DAMASCUS, syria — The recapture of Syria’s ancient city of Palmyra from the Islamic State has brought new revelations of the destruction wreaked by the extremists, who decapitated priceless statues and smashed or looted artifacts in the city’s museum.
Experts say they need time to assess the full extent of damage in Palmyra, a UNESCO world heritage site boasting 2,000-year-old Roman-era colonnades and other ruins, which once attracted tens of thousands of tourists every year.
Syrian troops drove the Islamic State out Sunday, about 10 months after the terrorists seized the town.
The world knew through satellite images and Islamic State videos that the militants destroyed the Temple of Bel, which dated to A.D. 32; the Temple of Baalshamin, which was several stories high and fronted by six towering columns; and the Arch of Triumph, which was built under Roman emperor Septimius Severus between A.D. 193 and A.D. 211.

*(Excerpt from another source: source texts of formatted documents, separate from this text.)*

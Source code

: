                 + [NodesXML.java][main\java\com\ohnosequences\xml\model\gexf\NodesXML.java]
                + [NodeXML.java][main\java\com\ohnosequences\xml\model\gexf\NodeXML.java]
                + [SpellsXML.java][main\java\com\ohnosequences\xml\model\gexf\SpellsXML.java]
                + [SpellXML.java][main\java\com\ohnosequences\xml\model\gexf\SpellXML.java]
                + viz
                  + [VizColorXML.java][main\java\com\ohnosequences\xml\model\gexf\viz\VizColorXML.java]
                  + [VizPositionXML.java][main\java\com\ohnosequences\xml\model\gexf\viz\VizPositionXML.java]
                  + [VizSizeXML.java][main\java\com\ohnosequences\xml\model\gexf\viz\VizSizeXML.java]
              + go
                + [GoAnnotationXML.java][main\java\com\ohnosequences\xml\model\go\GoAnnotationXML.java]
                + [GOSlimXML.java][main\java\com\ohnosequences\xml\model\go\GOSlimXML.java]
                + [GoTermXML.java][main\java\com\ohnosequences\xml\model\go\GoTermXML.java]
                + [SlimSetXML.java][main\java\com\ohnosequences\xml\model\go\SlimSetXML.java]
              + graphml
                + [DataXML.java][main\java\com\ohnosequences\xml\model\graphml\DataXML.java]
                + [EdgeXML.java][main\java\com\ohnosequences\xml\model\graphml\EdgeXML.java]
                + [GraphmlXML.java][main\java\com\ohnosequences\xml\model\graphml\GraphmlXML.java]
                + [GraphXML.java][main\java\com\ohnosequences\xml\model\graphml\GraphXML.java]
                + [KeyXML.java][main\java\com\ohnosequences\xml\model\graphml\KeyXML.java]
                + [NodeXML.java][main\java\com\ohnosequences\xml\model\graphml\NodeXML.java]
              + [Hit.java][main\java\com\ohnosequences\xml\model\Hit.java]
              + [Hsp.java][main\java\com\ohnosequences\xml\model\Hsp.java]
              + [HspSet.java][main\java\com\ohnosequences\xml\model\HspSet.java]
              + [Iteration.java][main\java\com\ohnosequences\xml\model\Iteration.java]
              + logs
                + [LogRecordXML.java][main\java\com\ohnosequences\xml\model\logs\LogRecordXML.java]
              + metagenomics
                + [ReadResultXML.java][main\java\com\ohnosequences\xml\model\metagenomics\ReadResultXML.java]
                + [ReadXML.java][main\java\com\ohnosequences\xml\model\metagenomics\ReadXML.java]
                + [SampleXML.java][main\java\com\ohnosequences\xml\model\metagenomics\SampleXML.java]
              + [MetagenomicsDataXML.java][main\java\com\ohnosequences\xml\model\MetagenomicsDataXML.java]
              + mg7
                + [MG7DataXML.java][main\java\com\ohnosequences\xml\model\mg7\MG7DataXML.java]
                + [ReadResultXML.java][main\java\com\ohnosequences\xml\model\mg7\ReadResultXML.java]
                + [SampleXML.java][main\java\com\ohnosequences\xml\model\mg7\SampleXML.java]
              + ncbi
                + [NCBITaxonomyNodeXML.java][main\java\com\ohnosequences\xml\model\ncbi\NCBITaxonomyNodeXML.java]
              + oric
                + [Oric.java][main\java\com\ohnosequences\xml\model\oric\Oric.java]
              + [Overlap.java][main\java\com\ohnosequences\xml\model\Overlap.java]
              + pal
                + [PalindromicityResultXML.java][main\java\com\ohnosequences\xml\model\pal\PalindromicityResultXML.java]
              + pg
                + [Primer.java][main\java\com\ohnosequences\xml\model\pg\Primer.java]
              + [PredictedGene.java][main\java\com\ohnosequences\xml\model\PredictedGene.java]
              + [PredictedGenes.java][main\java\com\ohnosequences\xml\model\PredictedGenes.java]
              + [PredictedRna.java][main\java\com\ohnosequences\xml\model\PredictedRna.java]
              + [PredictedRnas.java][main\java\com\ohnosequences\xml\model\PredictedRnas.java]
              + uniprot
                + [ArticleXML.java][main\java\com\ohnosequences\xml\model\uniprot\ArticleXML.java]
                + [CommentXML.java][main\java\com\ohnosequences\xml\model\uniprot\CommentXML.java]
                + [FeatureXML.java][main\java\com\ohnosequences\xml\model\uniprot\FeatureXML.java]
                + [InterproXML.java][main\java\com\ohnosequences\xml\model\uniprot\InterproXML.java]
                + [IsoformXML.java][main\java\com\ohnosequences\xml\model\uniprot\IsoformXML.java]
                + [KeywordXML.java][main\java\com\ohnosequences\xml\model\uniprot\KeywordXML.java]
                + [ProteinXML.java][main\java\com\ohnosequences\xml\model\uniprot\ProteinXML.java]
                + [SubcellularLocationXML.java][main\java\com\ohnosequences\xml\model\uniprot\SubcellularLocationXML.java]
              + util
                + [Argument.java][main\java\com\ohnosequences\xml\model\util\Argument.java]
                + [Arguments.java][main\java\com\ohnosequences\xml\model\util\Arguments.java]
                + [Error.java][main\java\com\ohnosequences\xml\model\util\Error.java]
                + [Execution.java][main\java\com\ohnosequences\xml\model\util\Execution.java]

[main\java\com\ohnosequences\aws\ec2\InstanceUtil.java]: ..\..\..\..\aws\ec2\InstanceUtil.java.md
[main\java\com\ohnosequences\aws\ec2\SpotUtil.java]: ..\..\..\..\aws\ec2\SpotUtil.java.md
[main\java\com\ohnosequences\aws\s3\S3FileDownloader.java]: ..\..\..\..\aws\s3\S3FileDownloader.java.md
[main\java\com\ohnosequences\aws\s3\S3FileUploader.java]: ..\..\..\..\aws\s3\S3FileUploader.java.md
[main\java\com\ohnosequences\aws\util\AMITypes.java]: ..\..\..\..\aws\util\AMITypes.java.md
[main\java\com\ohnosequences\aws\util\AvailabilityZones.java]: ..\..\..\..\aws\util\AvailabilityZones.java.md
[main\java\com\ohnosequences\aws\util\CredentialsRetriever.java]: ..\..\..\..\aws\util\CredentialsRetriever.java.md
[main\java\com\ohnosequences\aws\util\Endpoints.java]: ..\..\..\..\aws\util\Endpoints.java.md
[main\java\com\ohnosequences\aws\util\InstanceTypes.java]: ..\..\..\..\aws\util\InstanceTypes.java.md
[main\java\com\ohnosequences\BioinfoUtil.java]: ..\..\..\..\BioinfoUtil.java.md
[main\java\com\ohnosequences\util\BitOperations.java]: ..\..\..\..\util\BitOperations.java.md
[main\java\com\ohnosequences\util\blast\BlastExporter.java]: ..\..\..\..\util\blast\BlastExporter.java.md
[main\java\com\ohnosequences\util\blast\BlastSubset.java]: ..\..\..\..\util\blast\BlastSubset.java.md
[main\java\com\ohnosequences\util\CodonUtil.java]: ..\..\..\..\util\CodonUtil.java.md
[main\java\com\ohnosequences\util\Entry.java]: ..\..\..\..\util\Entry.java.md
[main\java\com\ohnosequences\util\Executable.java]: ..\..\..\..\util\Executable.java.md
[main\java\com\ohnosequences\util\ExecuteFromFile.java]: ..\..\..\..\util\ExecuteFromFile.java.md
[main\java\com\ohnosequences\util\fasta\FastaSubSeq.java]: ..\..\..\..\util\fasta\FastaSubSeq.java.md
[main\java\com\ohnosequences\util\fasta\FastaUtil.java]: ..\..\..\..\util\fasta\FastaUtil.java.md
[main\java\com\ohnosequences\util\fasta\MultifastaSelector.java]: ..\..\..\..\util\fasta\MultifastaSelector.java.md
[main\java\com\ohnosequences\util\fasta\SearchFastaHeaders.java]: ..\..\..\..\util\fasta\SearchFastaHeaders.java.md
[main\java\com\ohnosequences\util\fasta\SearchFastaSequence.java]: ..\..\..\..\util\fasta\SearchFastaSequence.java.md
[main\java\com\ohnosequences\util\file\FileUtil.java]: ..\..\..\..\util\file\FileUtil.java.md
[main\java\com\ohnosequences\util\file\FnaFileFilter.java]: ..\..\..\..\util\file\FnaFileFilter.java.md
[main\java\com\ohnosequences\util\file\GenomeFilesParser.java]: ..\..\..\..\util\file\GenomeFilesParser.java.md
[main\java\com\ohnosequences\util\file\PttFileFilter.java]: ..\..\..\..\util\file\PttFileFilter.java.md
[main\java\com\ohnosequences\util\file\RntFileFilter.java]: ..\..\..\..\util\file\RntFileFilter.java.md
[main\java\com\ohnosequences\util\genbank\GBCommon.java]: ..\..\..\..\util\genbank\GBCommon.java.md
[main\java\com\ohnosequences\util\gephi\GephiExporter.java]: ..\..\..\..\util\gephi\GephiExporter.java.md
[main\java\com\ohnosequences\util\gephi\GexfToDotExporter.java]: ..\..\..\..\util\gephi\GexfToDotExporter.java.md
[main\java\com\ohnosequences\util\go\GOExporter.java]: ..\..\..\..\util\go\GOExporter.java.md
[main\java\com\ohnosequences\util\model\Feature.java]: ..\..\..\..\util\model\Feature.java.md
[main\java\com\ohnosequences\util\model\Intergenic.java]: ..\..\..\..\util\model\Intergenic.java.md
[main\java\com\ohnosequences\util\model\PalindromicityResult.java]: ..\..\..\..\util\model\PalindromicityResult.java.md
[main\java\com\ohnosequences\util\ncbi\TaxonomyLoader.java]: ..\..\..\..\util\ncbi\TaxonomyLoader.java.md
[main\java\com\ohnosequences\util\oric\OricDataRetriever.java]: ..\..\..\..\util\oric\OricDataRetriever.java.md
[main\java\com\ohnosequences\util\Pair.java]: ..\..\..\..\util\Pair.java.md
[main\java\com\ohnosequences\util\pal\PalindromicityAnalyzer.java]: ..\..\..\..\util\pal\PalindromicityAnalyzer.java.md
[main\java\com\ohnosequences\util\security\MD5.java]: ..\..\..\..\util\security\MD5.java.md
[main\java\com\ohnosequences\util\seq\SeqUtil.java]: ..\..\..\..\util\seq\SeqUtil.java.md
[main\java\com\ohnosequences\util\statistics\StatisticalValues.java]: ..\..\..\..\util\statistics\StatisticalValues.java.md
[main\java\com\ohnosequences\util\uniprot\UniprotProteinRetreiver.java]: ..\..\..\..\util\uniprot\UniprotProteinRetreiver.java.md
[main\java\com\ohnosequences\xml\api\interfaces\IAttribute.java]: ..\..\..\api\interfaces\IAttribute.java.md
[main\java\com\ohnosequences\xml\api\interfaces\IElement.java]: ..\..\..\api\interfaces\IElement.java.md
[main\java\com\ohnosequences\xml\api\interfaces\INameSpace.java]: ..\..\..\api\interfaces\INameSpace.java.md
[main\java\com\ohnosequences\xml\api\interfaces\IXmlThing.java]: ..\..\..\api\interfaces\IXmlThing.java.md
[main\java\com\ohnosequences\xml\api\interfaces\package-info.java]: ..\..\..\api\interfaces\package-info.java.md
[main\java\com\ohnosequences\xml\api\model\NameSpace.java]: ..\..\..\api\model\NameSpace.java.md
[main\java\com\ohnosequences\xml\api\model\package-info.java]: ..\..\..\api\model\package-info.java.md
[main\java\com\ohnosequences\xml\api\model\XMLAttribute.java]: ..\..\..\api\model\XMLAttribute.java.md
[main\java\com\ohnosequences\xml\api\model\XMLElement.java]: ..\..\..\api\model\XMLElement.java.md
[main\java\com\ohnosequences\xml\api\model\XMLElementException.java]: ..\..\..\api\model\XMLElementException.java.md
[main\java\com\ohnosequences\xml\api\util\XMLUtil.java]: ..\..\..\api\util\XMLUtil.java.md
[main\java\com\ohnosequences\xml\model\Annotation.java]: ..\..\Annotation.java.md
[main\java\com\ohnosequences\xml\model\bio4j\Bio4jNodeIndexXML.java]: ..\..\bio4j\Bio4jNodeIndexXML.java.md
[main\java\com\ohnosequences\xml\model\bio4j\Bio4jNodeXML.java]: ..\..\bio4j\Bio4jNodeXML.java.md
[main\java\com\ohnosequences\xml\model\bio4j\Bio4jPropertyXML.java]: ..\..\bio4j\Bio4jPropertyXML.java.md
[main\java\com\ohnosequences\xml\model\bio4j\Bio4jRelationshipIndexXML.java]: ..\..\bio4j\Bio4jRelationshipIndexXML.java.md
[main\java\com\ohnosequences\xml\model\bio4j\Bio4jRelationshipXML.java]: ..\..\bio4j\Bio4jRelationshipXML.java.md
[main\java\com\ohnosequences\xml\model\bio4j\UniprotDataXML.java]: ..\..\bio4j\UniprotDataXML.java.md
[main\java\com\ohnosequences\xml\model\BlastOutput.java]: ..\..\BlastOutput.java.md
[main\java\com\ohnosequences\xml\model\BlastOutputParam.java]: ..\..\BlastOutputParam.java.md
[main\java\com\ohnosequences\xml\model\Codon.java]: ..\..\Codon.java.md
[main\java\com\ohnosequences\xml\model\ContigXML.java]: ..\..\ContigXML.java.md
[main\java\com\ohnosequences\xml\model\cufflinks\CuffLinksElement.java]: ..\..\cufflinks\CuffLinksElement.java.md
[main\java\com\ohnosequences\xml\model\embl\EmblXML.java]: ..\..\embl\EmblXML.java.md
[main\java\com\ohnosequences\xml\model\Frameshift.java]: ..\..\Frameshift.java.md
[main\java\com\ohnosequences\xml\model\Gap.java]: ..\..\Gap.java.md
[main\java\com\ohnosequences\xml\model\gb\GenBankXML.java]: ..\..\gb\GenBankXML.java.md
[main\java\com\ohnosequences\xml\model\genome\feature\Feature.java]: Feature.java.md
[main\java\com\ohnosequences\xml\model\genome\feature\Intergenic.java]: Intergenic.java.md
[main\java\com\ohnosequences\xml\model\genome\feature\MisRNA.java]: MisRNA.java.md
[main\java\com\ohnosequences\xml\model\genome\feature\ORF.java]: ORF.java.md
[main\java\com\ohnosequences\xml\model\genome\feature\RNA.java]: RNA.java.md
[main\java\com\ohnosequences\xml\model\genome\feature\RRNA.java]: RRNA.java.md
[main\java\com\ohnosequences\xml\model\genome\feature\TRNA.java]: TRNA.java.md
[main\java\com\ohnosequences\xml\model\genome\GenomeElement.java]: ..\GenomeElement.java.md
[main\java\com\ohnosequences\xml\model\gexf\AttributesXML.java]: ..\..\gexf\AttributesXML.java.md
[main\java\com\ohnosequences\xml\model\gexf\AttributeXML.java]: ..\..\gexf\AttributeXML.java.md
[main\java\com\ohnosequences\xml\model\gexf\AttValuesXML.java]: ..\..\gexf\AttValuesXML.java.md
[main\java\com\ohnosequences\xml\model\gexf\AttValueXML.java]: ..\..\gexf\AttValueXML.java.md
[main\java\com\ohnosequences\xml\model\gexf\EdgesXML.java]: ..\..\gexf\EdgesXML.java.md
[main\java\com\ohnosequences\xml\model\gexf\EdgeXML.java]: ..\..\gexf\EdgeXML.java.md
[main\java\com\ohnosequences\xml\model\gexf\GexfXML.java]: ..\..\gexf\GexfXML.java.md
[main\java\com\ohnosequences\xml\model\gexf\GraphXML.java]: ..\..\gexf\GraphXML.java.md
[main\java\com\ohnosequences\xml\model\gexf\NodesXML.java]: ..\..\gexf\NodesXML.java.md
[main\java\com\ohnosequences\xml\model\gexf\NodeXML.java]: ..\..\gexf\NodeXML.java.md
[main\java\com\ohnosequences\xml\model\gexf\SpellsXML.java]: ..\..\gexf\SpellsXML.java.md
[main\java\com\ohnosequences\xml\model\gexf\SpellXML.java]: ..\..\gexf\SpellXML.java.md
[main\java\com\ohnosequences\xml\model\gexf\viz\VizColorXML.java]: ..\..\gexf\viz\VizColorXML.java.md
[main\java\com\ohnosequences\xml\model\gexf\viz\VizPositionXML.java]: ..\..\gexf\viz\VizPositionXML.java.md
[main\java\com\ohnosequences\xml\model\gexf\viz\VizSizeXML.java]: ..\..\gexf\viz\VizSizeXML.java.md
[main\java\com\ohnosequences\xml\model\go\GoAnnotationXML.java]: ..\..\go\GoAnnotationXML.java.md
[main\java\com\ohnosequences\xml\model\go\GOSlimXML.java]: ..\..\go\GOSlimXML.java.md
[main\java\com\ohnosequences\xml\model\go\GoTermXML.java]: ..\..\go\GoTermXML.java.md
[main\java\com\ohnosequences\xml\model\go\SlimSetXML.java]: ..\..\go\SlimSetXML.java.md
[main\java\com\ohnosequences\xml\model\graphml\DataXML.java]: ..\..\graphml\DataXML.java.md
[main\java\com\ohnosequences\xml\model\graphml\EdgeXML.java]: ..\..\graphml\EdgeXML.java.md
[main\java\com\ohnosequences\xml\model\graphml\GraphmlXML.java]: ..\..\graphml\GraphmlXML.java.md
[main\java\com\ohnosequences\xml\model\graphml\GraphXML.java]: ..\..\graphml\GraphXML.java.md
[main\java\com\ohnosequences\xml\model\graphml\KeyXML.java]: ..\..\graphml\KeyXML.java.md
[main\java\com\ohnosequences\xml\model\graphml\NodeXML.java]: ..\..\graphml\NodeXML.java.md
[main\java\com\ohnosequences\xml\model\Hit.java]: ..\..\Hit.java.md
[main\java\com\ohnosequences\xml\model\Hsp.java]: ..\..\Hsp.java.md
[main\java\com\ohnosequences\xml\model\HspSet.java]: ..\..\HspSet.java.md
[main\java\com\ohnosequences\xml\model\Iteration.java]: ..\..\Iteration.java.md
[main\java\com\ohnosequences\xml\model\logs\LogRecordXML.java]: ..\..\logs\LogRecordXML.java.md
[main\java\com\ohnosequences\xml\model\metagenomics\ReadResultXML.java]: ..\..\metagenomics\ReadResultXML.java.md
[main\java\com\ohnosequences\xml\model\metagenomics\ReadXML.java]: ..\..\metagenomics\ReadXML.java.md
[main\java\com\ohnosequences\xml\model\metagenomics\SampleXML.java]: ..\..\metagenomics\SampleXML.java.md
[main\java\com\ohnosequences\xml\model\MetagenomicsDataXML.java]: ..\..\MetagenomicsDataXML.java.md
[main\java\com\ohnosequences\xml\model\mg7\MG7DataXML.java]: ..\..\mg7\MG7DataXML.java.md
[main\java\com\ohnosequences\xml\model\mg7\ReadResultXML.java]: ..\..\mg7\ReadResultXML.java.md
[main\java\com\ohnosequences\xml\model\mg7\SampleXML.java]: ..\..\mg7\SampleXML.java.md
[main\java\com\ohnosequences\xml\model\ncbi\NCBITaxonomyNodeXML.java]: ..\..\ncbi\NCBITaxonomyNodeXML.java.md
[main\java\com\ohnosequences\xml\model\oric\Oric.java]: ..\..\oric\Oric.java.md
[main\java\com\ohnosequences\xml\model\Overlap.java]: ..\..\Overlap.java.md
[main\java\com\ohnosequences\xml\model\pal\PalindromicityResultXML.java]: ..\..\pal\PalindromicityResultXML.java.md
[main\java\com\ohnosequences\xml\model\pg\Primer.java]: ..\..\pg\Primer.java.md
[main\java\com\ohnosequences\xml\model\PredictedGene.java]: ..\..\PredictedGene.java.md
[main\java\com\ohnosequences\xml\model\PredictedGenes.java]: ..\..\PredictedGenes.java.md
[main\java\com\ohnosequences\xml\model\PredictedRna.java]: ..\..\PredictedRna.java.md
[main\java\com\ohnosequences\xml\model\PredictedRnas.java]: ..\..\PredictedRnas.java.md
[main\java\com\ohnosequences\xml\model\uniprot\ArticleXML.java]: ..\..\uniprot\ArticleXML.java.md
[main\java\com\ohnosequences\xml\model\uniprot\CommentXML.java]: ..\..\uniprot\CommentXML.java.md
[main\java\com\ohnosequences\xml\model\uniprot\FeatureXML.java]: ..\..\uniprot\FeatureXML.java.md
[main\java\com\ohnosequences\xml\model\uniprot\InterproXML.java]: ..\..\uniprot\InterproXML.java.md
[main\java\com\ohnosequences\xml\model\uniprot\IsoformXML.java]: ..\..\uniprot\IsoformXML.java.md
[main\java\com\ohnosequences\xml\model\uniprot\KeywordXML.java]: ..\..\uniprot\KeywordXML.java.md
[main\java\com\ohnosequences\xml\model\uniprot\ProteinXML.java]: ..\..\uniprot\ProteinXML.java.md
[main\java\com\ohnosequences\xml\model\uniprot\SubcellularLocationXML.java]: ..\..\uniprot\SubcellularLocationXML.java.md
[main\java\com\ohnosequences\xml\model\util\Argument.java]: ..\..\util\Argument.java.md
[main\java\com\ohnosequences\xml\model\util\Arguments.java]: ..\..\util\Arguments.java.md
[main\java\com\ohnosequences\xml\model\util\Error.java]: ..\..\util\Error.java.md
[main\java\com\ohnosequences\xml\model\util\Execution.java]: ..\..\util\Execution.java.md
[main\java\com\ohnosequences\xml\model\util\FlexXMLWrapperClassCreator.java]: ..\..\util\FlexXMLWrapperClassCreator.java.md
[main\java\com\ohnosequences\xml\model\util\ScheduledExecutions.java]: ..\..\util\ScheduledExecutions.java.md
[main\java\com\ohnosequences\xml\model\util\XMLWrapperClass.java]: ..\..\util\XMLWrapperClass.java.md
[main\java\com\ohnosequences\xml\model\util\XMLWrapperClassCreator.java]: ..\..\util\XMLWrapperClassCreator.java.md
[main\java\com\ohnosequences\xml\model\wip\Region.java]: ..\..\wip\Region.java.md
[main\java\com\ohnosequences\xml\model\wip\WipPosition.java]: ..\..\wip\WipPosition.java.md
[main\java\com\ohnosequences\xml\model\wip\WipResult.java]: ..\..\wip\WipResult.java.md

No one knew the extent of the damage inside the museum until a Syrian TV reporter entered Sunday and found the floor littered with shattered statues. A sculpture of the Greek goddess Athena was decapitated, and the museum’s basement appeared to have been dynamited or hit with a shell.
Before Palmyra fell to the Islamic State, authorities were able to relocate more than 400 statues and hundreds of artifacts to safe areas, but larger statues couldn’t be moved, according to the head of antiquities and museums, Maamoun Abdul-Karim.
He said about 20 statues were defaced and others had their heads chopped off. State media had earlier reported that a second-century lion statue, previously thought to have been destroyed, was damaged but could be restored.
Abdul-Karim said he was relieved that many of the statues had only been disfigured and not demolished. “It’s like having a person whose face was burnt. He is not as good looking as he used to be, but he is still alive,” he said.
Amr al-Azm, a former Syrian antiquities official who is now a professor at Shawnee State University in Ohio, was less sanguine.
“The level of destruction and vandalism inside the museum is much more significant than we had realized,” he said. Smashing up statues’ faces “means that there is nothing left,” he added.